Items listed in a dataset:

^^^^^^^^

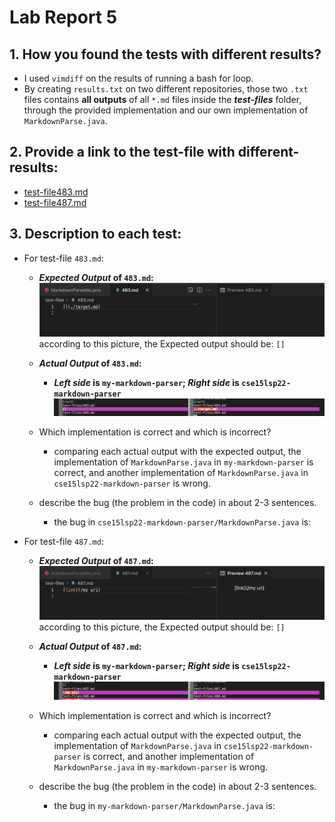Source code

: # Lab Report 5

## 1. How you found the tests with different results?
* I used `vimdiff` on the results of running a bash for loop.
* By creating `results.txt` on two different repositories, those two `.txt` files contains **all outputs** of all `*.md` files inside the **_test-files_** folder, through the provided implementation and our own implementation of `MarkdownParse.java`. 

## 2. Provide a link to the test-file with different-results:
* [test-file483.md](https://github.com/nidhidhamnani/markdown-parser/blob/main/test-files/483.md?plain=1)
* [test-file487.md](https://github.com/nidhidhamnani/markdown-parser/blob/main/test-files/487.md?plain=1)

## 3. Description to each test:
* For test-file `483.md`:
  * **_Expected Output_ of `483.md`:**
![expected Output of `483.md`](Lab%20Report%205/Expected-test-file483.png)
according to this picture, the Expected output should be: `[]`

  * **_Actual Output_ of `483.md`:** 
    * **_Left side_ is `my-markdown-parser`; _Right side_ is `cse15lsp22-markdown-parser`**
![actual Output of `483.md`](Lab%20Report%205/actual-output483.png)

  * Which implementation is correct and which is incorrect? 
    * comparing each actual output with the expected output, the implementation of `MarkdownParse.java` in `my-markdown-parser` is correct, and another implementation of `MarkdownParse.java` in `cse15lsp22-markdown-parser` is wrong. 
  
  * describe the bug (the problem in the code) in about 2-3 sentences. 
    * the bug in `cse15lsp22-markdown-parser/MarkdownParse.java` is:  

* For test-file `487.md`:
  * **_Expected Output_ of `487.md`:**
![](Lab%20Report%205/Expected-test-file487.png)
according to this picture, the Expected output should be: `[]`

  * **_Actual Output_ of `487.md`:** 
    * **_Left side_ is `my-markdown-parser`; _Right side_ is `cse15lsp22-markdown-parser`**
![](Lab%20Report%205/actual-output487.png)

  * Which implementation is correct and which is incorrect? 
    *  comparing each actual output with the expected output, the implementation of `MarkdownParse.java` in `cse15lsp22-markdown-parser` is correct, and another implementation of `MarkdownParse.java` in `my-markdown-parser` is wrong.

  * describe the bug (the problem in the code) in about 2-3 sentences. 
    * the bug in `my-markdown-parser/MarkdownParse.java` is:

^^^^^^^^

▶ [PROBLEM STATEMENT] I would like the data copied exactly as it stands, with no pictures included.

▶ [WRITTEN ANSWER]
Source code

: # Lab Report 5

## 1. How you found the tests with different results?
* I used `vimdiff` on the results of running a bash for loop.
* By creating `results.txt` on two different repositories, those two `.txt` files contains **all outputs** of all `*.md` files inside the **_test-files_** folder, through the provided implementation and our own implementation of `MarkdownParse.java`. 

## 2. Provide a link to the test-file with different-results:
* [test-file483.md](https://github.com/nidhidhamnani/markdown-parser/blob/main/test-files/483.md?plain=1)
* [test-file487.md](https://github.com/nidhidhamnani/markdown-parser/blob/main/test-files/487.md?plain=1)

## 3. Description to each test:
* For test-file `483.md`:
  * **_Expected Output_ of `483.md`:**
![expected Output of `483.md`](Lab%20Report%205/Expected-test-file483.png)
according to this picture, the Expected output should be: `[]`

  * **_Actual Output_ of `483.md`:** 
    * **_Left side_ is `my-markdown-parser`; _Right side_ is `cse15lsp22-markdown-parser`**
![actual Output of `483.md`](Lab%20Report%205/actual-output483.png)

  * Which implementation is correct and which is incorrect? 
    * comparing each actual output with the expected output, the implementation of `MarkdownParse.java` in `my-markdown-parser` is correct, and another implementation of `MarkdownParse.java` in `cse15lsp22-markdown-parser` is wrong. 
  
  * describe the bug (the problem in the code) in about 2-3 sentences. 
    * the bug in `cse15lsp22-markdown-parser/MarkdownParse.java` is:  

* For test-file `487.md`:
  * **_Expected Output_ of `487.md`:**
![](Lab%20Report%205/Expected-test-file487.png)
according to this picture, the Expected output should be: `[]`

  * **_Actual Output_ of `487.md`:** 
    * **_Left side_ is `my-markdown-parser`; _Right side_ is `cse15lsp22-markdown-parser`**
![](Lab%20Report%205/actual-output487.png)

  * Which implementation is correct and which is incorrect? 
    *  comparing each actual output with the expected output, the implementation of `MarkdownParse.java` in `cse15lsp22-markdown-parser` is correct, and another implementation of `MarkdownParse.java` in `my-markdown-parser` is wrong.

  * describe the bug (the problem in the code) in about 2-3 sentences. 
    * the bug in `my-markdown-parser/MarkdownParse.java` is:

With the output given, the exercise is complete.